The two pivotable foot mounting plates are:
Attached to the sportingboard
Free to pivot independent of the sportingboard (or at least have the option to pivot) at the discretion of the rider while the board is stationary or is traveling
Are able to receive an rider's foot either directly or indirectly--depending upon weather the rider is wearing boots or other footwear
The drive mechanism (or rotational transmission means) connects the two pivotable foot mounting plates to cooperatively rotate in the same direction (i.e. clockwise or counterclockwise) at the discretion of the rider.

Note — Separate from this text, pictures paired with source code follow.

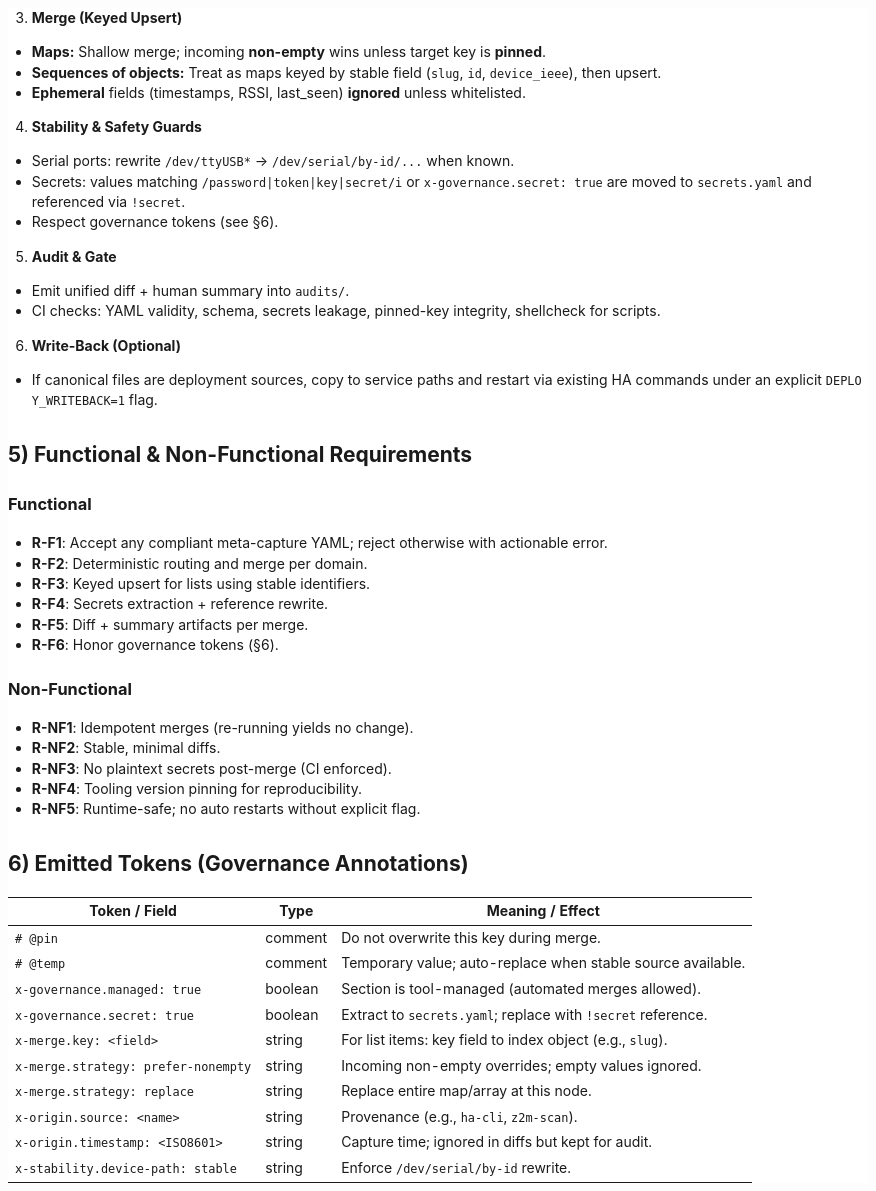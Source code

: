3) **Merge (Keyed Upsert)**
- **Maps:** Shallow merge; incoming **non-empty** wins unless target key is **pinned**.
- **Sequences of objects:** Treat as maps keyed by stable field (`slug`, `id`, `device_ieee`), then upsert.
- **Ephemeral** fields (timestamps, RSSI, last_seen) **ignored** unless whitelisted.

4) **Stability & Safety Guards**
- Serial ports: rewrite `/dev/ttyUSB*` → `/dev/serial/by-id/...` when known.
- Secrets: values matching `/password|token|key|secret/i` or `x-governance.secret: true` are moved to `secrets.yaml` and referenced via `!secret`.
- Respect governance tokens (see §6).

5) **Audit & Gate**
- Emit unified diff + human summary into `audits/`.
- CI checks: YAML validity, schema, secrets leakage, pinned-key integrity, shellcheck for scripts.

6) **Write-Back (Optional)**
- If canonical files are deployment sources, copy to service paths and restart via existing HA commands under an explicit `DEPLOY_WRITEBACK=1` flag.

## 5) Functional & Non-Functional Requirements

### Functional
- **R-F1**: Accept any compliant meta-capture YAML; reject otherwise with actionable error.
- **R-F2**: Deterministic routing and merge per domain.
- **R-F3**: Keyed upsert for lists using stable identifiers.
- **R-F4**: Secrets extraction + reference rewrite.
- **R-F5**: Diff + summary artifacts per merge.
- **R-F6**: Honor governance tokens (§6).

### Non-Functional
- **R-NF1**: Idempotent merges (re-running yields no change).
- **R-NF2**: Stable, minimal diffs.
- **R-NF3**: No plaintext secrets post-merge (CI enforced).
- **R-NF4**: Tooling version pinning for reproducibility.
- **R-NF5**: Runtime-safe; no auto restarts without explicit flag.

## 6) Emitted Tokens (Governance Annotations)

| Token / Field                         | Type        | Meaning / Effect                                                                 |
|--------------------------------------|-------------|----------------------------------------------------------------------------------|
| `# @pin`                              | comment     | Do not overwrite this key during merge.                                          |
| `# @temp`                             | comment     | Temporary value; auto-replace when stable source available.                      |
| `x-governance.managed: true`          | boolean     | Section is tool-managed (automated merges allowed).                              |
| `x-governance.secret: true`           | boolean     | Extract to `secrets.yaml`; replace with `!secret` reference.                     |
| `x-merge.key: <field>`                | string      | For list items: key field to index object (e.g., `slug`).                        |
| `x-merge.strategy: prefer-nonempty`   | string      | Incoming non-empty overrides; empty values ignored.                              |
| `x-merge.strategy: replace`           | string      | Replace entire map/array at this node.                                           |
| `x-origin.source: <name>`             | string      | Provenance (e.g., `ha-cli`, `z2m-scan`).                                         |
| `x-origin.timestamp: <ISO8601>`       | string      | Capture time; ignored in diffs but kept for audit.                               |
| `x-stability.device-path: stable`     | string      | Enforce `/dev/serial/by-id` rewrite.                                             |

Regarding materials of construction:
Materials can be used which are conventionally used in the prior art for sportingboards and foot mounting plates, with consideration to fact that they are now dynamic instead of static. Thus for moving parts factors such as the coefficient of friction and other wear and dynamic stress properties are to be considered. The drive materials are also conventional for their respective art and not necessarily within the sportingboard industry but will be discussed in the accompanying drawings for each respective embodiment. In general, however the materials of choice for the sportingboard and foot mounting plates will be conventional materials used in the prior art and/or chosen from the families of materials such as:
Aluminum (and its alloys)
Stainless steel (and its alloys)
Carbon steel (and its alloys)
Fiberglass (various weaves and resins)
Wood (various species and physical configurations)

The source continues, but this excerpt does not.